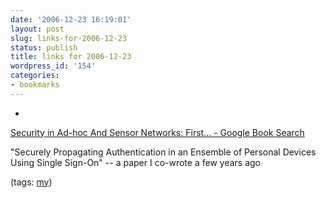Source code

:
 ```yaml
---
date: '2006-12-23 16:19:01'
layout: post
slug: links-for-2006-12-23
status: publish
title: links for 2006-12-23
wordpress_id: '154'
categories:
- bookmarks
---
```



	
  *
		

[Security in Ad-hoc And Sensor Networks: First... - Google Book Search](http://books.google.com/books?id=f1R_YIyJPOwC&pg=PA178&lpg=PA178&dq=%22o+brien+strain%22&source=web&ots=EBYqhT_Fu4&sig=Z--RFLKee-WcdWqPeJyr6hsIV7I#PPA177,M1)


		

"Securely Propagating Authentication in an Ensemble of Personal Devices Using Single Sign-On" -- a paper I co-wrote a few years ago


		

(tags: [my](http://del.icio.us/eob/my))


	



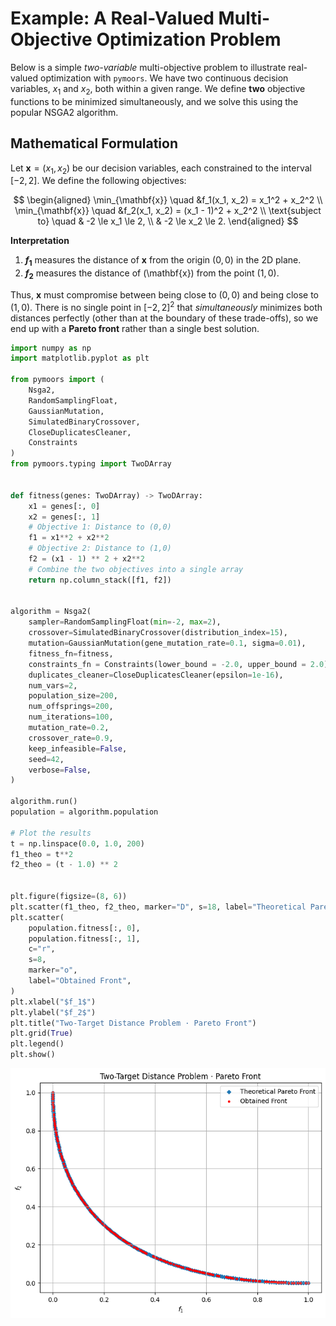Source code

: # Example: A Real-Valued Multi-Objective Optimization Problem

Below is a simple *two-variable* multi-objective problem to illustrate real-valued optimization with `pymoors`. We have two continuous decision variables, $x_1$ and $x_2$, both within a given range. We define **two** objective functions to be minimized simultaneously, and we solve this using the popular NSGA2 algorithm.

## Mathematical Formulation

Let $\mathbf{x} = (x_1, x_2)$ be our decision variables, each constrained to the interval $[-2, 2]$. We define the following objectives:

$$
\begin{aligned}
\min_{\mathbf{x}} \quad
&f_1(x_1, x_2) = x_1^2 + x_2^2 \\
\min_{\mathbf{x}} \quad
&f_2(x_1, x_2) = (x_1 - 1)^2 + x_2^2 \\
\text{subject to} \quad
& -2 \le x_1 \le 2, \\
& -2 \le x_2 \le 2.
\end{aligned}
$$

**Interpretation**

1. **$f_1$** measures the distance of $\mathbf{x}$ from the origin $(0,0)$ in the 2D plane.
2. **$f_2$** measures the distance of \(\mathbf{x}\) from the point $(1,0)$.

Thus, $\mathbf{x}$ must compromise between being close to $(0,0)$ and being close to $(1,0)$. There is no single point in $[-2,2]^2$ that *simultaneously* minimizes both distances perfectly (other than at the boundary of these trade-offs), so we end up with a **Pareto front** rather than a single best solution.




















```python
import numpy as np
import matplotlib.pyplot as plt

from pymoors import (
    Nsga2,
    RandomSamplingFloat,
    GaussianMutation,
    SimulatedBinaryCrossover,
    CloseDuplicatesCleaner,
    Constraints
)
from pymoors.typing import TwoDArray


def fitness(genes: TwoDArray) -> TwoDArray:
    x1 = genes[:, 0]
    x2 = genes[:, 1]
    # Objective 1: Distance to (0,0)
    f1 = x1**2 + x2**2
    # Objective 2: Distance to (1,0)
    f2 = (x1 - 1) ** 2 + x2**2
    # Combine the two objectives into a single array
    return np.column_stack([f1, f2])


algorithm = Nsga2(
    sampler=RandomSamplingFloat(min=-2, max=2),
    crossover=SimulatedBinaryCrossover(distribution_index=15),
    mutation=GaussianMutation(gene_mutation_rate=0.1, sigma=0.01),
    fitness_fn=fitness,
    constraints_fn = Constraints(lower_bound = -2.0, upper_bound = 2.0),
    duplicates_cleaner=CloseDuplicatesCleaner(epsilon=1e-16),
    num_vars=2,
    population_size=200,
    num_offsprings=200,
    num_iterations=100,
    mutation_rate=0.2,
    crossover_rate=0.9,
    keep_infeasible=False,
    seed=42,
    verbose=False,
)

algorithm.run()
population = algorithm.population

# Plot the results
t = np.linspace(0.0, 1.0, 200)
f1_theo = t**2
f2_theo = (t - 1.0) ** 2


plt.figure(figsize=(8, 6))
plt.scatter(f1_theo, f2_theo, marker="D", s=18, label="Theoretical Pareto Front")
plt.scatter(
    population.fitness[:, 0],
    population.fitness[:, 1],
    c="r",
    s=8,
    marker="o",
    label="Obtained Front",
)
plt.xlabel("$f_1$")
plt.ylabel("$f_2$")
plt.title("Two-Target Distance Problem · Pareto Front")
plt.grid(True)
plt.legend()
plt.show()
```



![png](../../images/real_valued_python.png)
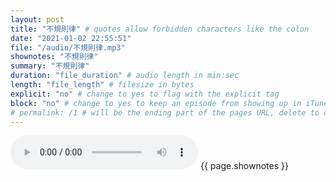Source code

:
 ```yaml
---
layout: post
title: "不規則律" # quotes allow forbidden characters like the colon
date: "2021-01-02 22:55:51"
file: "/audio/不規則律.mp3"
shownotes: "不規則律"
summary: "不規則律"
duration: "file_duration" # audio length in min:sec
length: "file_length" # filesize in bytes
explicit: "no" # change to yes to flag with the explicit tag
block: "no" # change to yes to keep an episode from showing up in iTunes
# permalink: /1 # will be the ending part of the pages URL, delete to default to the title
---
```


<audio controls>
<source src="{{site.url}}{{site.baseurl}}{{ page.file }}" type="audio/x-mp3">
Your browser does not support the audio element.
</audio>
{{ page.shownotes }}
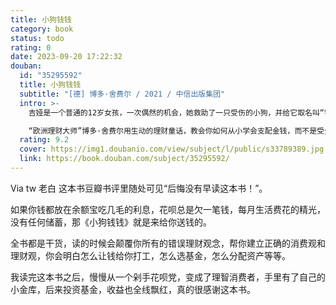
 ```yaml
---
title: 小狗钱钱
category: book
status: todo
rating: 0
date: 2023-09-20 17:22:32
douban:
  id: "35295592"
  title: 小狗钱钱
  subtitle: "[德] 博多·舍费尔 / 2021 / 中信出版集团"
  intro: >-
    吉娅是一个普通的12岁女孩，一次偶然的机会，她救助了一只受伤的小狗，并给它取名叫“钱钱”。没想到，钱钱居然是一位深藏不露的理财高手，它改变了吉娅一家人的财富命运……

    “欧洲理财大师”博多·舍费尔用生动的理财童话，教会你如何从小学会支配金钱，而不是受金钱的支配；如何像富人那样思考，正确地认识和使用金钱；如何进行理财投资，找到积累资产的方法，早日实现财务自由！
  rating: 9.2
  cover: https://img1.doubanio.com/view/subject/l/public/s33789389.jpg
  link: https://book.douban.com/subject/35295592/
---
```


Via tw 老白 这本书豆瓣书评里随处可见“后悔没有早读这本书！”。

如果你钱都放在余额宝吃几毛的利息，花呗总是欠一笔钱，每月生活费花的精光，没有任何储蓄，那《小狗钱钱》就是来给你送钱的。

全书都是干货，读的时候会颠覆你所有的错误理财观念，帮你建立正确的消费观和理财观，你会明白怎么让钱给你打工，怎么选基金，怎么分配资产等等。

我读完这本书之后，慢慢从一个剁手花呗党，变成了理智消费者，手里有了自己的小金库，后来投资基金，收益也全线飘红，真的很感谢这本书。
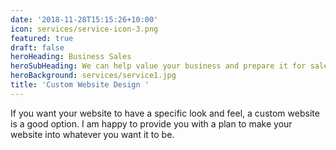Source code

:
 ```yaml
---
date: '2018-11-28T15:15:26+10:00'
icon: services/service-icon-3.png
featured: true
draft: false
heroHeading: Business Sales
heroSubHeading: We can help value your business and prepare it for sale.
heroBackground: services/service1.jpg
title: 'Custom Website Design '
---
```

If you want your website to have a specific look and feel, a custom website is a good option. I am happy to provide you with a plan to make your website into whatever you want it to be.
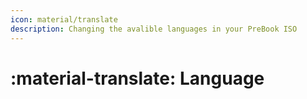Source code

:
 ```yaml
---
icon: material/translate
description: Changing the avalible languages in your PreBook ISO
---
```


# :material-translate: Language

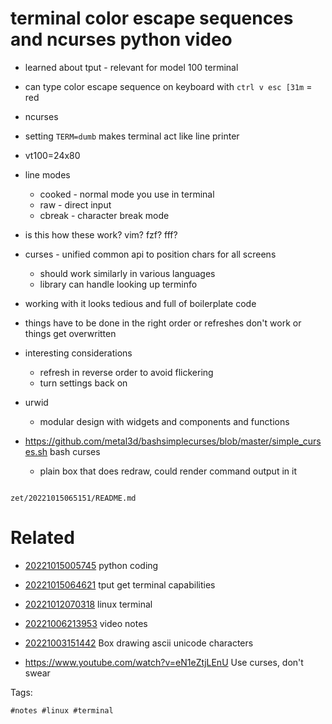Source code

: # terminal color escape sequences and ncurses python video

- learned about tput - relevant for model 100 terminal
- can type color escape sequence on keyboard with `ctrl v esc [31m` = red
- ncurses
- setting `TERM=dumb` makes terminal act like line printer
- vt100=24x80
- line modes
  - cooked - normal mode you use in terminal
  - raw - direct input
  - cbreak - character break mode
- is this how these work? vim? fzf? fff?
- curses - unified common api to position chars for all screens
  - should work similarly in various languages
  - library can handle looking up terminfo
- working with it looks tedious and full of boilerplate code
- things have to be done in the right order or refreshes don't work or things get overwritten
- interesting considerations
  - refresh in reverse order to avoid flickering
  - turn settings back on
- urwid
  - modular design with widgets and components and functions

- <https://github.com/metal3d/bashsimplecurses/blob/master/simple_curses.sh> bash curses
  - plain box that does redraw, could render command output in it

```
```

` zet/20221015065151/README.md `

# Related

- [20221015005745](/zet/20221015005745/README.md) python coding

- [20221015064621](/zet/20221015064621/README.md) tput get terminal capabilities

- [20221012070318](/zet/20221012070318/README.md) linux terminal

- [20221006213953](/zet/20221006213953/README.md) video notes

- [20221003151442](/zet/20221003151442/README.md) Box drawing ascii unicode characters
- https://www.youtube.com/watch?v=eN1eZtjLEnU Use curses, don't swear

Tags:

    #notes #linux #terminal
======
**Try it:**
Whenever the word "subject" occurs in a line of the listing above, return that line.

**Response area:**
\text{subject to} \quad
  cover: https://img1.doubanio.com/view/subject/l/public/s33789389.jpg
  link: https://book.douban.com/subject/35295592/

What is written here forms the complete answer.